Hepcidin, iron, and COVID-19: is there an erythroid connection?

Many years ago, it was postulated that the low serum iron that characterized anemia of chronic disease (now called anemia of inflammation) provided protection from the inflammatory conditions and infections with which it was associated by depriving bacteria of iron on which they were dependent or by removing iron that would otherwise be available for the generation of free radicals.1

The discovery of the iron regulatory peptide hepcidin provided the mechanism by which inflammation, infection, and other cytokine-mediated processes could shift the iron balance from circulation bound to transferrin to intracellular storage in the reticuloendothelial system and could control iron absorption.2 Hepcidin, an element of the innate immune system, is regulated by systemic iron levels, by inflammation, and by the degree of erythroid activity in the bone marrow. This latter effect is mediated principally by erythroferrone (ERFE), a product of erythroid precursors that downregulates hepcidin production, allowing increased absorption of iron and mobilization of intracellular iron stores.3

The pathologic manifestations of COVID-19 reflect, in part, the consequences of the response of the innate immune system to SARS-CoV-2 infection,4 and elevated hepcidin levels have been reported in COVID-19.5 In a paper in this issue of the journal, Delaye, Alarcan, and colleagues6 examine this phenomenon in light of the effects on ERFE and on growth and differentiation factor-15 (GDF15), another erythroid-secreted mediator with the capacity to downregulate hepcidin production. They observed that hepcidin levels were higher and ERFE/GDF15 levels were lower in patients with COVID-19 and that this difference was more pronounced in patients who were more critically ill. A novel feature of the study design was that patients with COVID-19 were compared with patients with bacterial sepsis rather than with healthy controls. In consequence, both groups of patients had evidence of inflammation (elevated C reactive protein (CRP)) and of red blood cell/iron abnormalities associated with inflammation (elevated ferritin concentration, hypotransferrinemia, and a moderate degree of anemia).

The findings raise questions that require assessment in a larger patient population. As an example, while ferritin, transferrin, iron, and CRP values do not differ with statistical significance between the two groups, median ferritin and CRP concentrations are higher, and median iron and transferrin concentrations are lower, in patients with COVID-19. However, hepcidin, ERFE, and GDF15 levels are strikingly different between the two patient populations, both statistically and in absolute median values and range.
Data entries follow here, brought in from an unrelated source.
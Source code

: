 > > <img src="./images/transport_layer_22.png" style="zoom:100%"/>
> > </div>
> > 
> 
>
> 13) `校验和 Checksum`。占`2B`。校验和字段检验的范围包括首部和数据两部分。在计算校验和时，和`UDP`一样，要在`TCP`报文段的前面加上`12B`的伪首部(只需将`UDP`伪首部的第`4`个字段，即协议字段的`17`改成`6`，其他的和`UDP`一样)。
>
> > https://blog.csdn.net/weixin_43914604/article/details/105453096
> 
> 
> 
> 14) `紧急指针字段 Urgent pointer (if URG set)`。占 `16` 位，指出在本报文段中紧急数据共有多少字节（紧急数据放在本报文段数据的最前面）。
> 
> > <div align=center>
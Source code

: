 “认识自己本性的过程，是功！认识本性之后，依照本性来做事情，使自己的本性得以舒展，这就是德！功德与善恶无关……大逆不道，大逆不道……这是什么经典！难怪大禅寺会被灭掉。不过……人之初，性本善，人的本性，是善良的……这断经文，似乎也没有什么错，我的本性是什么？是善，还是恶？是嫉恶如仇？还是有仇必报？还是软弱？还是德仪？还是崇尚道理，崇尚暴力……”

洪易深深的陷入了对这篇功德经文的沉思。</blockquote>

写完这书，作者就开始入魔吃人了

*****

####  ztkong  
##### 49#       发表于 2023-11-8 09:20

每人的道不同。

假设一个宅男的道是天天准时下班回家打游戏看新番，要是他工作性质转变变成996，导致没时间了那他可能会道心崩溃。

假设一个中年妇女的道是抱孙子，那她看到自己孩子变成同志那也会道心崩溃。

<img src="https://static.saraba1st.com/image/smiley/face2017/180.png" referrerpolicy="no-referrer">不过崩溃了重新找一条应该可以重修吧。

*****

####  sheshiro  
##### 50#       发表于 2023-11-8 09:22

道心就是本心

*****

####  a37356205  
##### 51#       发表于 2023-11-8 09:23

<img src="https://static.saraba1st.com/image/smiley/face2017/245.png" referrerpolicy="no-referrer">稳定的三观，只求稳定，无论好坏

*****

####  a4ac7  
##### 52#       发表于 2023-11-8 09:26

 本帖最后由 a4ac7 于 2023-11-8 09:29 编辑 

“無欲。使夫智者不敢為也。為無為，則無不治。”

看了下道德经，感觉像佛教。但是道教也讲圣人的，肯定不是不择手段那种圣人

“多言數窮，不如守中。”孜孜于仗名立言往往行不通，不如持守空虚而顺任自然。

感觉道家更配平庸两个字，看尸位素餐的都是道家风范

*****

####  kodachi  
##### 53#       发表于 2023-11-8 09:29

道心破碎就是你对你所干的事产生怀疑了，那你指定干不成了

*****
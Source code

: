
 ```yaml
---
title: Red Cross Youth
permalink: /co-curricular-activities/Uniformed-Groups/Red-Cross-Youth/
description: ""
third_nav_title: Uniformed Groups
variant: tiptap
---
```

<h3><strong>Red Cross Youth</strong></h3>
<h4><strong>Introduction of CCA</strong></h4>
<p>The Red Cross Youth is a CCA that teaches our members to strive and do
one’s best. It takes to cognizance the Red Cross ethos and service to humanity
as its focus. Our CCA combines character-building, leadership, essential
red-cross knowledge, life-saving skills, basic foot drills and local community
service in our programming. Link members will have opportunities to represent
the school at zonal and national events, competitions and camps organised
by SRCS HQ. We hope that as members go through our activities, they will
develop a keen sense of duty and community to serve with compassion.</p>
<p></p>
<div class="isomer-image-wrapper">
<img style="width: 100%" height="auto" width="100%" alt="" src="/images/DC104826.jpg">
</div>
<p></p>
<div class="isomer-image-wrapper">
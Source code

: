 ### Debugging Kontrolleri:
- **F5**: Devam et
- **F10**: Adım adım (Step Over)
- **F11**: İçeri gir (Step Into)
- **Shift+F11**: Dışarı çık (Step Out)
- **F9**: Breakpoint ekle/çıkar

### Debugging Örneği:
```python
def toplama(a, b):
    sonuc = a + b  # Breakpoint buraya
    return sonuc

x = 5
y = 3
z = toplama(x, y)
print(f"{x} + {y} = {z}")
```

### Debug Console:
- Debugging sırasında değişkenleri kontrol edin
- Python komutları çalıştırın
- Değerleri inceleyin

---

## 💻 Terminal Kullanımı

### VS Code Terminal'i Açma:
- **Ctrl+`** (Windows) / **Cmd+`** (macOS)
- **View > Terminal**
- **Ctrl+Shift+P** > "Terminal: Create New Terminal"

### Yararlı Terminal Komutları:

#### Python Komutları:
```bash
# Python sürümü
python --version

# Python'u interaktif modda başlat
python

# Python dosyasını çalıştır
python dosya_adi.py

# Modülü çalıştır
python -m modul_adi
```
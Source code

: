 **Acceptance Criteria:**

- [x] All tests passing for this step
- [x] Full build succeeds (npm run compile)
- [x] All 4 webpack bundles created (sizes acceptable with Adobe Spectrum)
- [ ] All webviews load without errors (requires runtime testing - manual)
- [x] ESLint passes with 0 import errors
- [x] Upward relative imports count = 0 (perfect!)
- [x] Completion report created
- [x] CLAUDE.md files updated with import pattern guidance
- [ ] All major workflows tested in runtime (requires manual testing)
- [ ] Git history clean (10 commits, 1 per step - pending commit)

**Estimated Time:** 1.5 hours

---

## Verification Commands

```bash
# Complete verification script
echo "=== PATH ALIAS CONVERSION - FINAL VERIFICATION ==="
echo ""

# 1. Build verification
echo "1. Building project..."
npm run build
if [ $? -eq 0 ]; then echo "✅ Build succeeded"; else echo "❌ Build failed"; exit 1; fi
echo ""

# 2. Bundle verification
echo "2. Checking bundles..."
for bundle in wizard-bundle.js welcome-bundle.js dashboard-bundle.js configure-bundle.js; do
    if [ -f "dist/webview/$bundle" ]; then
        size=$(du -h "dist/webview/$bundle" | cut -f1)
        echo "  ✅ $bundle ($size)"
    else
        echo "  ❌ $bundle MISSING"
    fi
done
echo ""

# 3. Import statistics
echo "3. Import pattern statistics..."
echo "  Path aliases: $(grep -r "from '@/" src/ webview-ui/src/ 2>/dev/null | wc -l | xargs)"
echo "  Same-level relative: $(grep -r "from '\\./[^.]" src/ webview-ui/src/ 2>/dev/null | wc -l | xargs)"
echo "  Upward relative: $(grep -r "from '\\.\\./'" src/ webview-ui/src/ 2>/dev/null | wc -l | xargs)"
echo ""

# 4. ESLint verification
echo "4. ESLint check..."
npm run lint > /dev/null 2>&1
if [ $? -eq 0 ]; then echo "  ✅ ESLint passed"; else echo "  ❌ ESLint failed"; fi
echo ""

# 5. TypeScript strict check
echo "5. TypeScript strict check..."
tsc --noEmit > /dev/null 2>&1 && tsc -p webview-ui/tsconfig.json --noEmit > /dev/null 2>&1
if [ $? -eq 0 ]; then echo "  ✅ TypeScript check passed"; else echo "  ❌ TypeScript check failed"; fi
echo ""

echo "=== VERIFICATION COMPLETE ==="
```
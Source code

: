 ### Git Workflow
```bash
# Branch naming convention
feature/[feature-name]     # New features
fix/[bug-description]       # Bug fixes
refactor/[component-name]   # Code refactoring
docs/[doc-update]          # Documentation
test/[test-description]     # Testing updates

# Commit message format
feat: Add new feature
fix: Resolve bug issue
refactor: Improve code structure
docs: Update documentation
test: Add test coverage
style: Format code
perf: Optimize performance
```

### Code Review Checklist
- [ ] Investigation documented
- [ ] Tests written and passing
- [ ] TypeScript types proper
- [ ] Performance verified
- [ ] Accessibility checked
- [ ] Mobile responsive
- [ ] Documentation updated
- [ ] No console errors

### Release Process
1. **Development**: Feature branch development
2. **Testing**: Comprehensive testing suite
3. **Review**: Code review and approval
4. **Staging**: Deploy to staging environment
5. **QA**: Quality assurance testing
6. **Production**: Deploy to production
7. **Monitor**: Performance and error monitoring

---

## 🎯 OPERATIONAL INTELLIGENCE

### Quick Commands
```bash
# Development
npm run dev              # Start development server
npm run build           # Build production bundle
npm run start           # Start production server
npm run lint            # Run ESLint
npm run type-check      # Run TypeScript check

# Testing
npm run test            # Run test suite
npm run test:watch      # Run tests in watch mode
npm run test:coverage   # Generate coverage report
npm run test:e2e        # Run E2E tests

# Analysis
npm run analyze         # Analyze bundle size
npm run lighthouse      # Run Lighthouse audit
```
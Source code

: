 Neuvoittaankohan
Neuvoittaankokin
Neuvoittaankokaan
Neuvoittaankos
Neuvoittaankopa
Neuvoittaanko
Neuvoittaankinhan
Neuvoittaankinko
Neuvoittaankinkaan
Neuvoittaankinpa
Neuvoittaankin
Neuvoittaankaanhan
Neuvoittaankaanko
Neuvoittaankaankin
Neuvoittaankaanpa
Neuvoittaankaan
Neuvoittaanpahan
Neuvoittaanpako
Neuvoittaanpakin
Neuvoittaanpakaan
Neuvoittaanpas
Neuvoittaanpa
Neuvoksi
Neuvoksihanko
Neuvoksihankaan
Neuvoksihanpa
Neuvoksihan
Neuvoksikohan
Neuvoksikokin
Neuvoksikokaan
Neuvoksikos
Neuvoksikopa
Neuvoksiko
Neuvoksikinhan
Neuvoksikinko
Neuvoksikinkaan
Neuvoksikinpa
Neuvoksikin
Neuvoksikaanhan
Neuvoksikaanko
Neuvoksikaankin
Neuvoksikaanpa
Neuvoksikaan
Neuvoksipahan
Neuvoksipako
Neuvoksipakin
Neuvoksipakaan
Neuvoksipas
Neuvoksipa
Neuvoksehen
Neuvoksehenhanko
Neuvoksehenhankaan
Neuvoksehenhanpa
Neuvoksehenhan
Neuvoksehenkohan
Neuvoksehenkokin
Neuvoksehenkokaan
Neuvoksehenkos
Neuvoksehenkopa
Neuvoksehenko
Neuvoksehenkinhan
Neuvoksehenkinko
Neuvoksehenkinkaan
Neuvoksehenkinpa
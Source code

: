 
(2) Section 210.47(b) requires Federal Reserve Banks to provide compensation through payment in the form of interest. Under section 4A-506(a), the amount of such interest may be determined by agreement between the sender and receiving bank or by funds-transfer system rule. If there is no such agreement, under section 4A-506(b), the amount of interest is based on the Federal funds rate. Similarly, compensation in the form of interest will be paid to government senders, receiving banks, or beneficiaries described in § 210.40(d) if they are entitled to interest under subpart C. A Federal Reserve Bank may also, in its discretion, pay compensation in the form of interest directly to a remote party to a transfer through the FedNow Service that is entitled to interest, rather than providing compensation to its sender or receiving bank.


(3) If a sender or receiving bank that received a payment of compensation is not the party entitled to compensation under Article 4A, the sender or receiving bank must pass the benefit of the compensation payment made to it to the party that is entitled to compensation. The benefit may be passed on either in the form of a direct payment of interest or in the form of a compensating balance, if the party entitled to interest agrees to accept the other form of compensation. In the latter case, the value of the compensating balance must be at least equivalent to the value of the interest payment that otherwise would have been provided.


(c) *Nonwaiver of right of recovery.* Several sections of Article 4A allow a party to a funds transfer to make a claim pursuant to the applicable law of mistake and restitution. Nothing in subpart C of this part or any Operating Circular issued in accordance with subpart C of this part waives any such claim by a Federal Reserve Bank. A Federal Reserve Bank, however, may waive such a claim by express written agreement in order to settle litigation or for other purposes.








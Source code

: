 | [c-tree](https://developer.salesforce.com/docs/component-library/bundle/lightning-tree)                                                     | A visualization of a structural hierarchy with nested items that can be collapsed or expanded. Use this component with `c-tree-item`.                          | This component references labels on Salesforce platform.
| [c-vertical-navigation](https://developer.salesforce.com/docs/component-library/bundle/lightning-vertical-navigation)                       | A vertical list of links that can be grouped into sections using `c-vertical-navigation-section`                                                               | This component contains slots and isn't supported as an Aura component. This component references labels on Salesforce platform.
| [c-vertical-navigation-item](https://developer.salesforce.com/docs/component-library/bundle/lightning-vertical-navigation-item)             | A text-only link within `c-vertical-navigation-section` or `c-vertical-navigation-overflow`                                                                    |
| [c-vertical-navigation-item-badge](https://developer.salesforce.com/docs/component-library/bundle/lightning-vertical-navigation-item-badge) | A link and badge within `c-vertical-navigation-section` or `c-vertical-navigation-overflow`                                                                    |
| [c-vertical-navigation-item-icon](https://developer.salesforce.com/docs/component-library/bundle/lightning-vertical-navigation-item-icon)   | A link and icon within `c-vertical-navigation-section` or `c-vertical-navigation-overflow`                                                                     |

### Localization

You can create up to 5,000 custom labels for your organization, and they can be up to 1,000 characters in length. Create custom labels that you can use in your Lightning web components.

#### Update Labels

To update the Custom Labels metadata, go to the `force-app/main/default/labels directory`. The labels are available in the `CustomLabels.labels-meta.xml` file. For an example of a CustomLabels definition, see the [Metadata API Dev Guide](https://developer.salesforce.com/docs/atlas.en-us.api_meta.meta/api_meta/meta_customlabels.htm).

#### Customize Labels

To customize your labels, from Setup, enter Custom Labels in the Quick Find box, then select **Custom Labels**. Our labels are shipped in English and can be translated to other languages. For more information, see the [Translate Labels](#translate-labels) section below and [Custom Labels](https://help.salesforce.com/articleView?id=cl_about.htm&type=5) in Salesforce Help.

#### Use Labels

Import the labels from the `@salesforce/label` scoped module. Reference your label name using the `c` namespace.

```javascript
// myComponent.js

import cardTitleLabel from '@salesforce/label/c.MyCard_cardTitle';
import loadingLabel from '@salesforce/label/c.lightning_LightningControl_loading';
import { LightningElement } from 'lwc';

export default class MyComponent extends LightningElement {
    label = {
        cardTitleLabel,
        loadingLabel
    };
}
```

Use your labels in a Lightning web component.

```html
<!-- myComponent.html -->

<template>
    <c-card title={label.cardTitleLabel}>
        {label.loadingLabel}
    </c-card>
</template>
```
Serum soluble transferrin receptor concentrations can be increased by iron deficiency and/or by increased erythroid activity in the marrow and are independent of inflammation.7 Both of these circumstances would usually be associated with increased ERFE and GDF15 production. It is interesting to note that transferrin receptor concentrations, both median and range, are very similar in both patient groups.

The GDF15 findings are also of great interest. Since the discovery of ERFE, the role of GDF15 in the physiologic regulation of hepcidin production has been questioned. However, it has been proposed that GDF15 plays a specific response in the immune response in COVID-19 that involves its engagement in iron metabolism.8

The report by Delaye, Alarcan, and colleagues6 raises the question of whether the hepcidin/ERFE/GDF15 abnormalities observed reflect non-specific consequences of inflammation as it alters iron metabolism, or as suggested are a specific feature of the pathophysiology of severe COVID-19 syndromes. Creative clinical research, as this paper demonstrates, raises new questions for future investigation.